The opening credits of this movie give the capitalization of its title as nowHere to Hide: I’m not sure if this is just snazzy typography or if we’re supposed to read something into it—“now here” rather than “nowhere”? The credits also list an impressive number of awards the short has received. This list, which I haven’t corroborated elsewhere, runs thus:
- Top Shorts: Best Thriller, 2017
- Hollywood Just 4 Shorts: Finalist, Best Short Film, August 2017
- Best Shorts Competition (eh?): Winner, Award of Recognition
- 6th Kolkata Shorts International Festival (2017): Special Festival Mention
- Hollywood International Moving Pictures Film Festival: Semi-Finalist, 2018
Director Aditya Narayanan also shot a simultaneous (or roughly so) version in Tamil, Ethir Nokku (2017), with Dinesh Chandrasekhar and Jayashree Mani as the two principals and Jen Floor Mathews and Ben Chadwell playing the same roles as in the English-language version.
The big reveal toward the movie’s end—beware, it invokes cadaveric spasm—seems to me more than a little far-fetched, but it’s macabre enough to have a certain fascination; it also explains why we’ve shared with John’s college students a few extracts from his lectures about the mechanisms of muscle contraction, degradation after death, etc. The very last few seconds of the movie are, to be honest, pretty damn’ silly, and are maybe best ignored.
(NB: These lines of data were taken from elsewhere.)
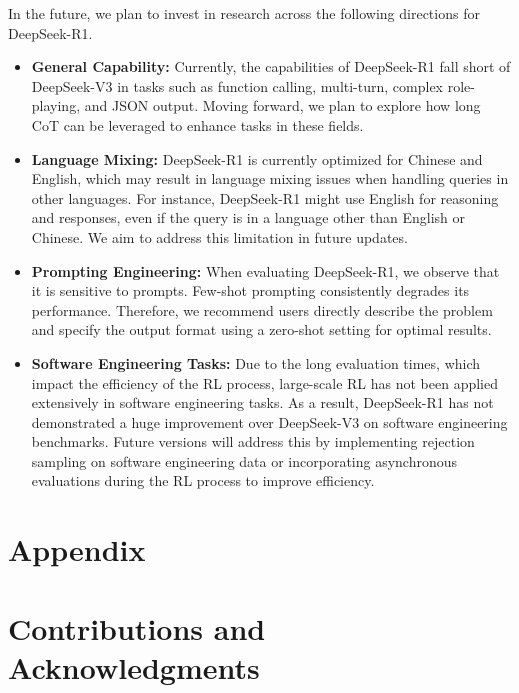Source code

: \documentclass[11pt, a4paper, logo, copyright, nonumbering]{deepseek}
\newcommand{\dsri}{DeepSeek-R1}
\begin{document}
{In the future, we plan to invest in research across the following directions for \dsri{}.
\begin{itemize}[topsep=0pt]
    \item \textbf{General Capability:}
  Currently, the capabilities of \dsri{} fall short of DeepSeek-V3 in tasks such as function calling, multi-turn, complex role-playing, and JSON output. Moving forward, we plan to explore how long CoT can be leveraged to enhance tasks in these fields.
    \item \textbf{Language Mixing:}
\dsri{} is currently optimized for Chinese and English, which may result in language mixing issues when handling queries in other languages. For instance, \dsri{} might use English for reasoning and responses, even if the query is in a language other than English or Chinese. We aim to address this limitation in future updates.
 \item \textbf{Prompting Engineering:} When evaluating \dsri{}, we observe that it is sensitive to prompts. Few-shot prompting consistently degrades its performance. Therefore, we recommend users directly describe the problem and specify the output format using a zero-shot setting for optimal results.
\item  \textbf{Software Engineering Tasks:}
Due to the long evaluation times, which impact the efficiency of the RL process, large-scale RL has not been applied extensively in software engineering tasks. As a result, DeepSeek-R1 has not demonstrated a huge improvement over DeepSeek-V3 on software engineering benchmarks. Future versions will address this by implementing rejection sampling on software engineering data or incorporating asynchronous evaluations during the RL process to improve efficiency.
    
\end{itemize}



\newpage
\appendix

\section*{Appendix}

\section{Contributions and Acknowledgments}


}
\end{document}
Ravi Shankar’s cinematography is splendid, and full of noirish touches—some of them joyously gratuitous, as when, early on, the framing of Susan as she walks through a pedestrian subway focuses on her feet. Maria Philip’s superbly understated rendition of Susan is the performance that glues the whole thing together, and in the same breath I should mention Jen Floor Mathews’s powerful turn as the genuinely scary Beth. Ben Chadwell is fine in a part that doesn’t demand a huge amount from him, but I confess I was a tad underconvinced by Nathan Emley as John; for some reason he just didn’t quite ring true to me.
Despite the occasional pacing difficulty (for example, we spend far too long with John as he investigates a completely unrelated case, and I think most of us don’t need to have the phenomenon of rigor mortis explained to us quite so, er, rigorously), Nowhere to Hide is well deserving of those accolades and, I’d say, 25 minutes of your time.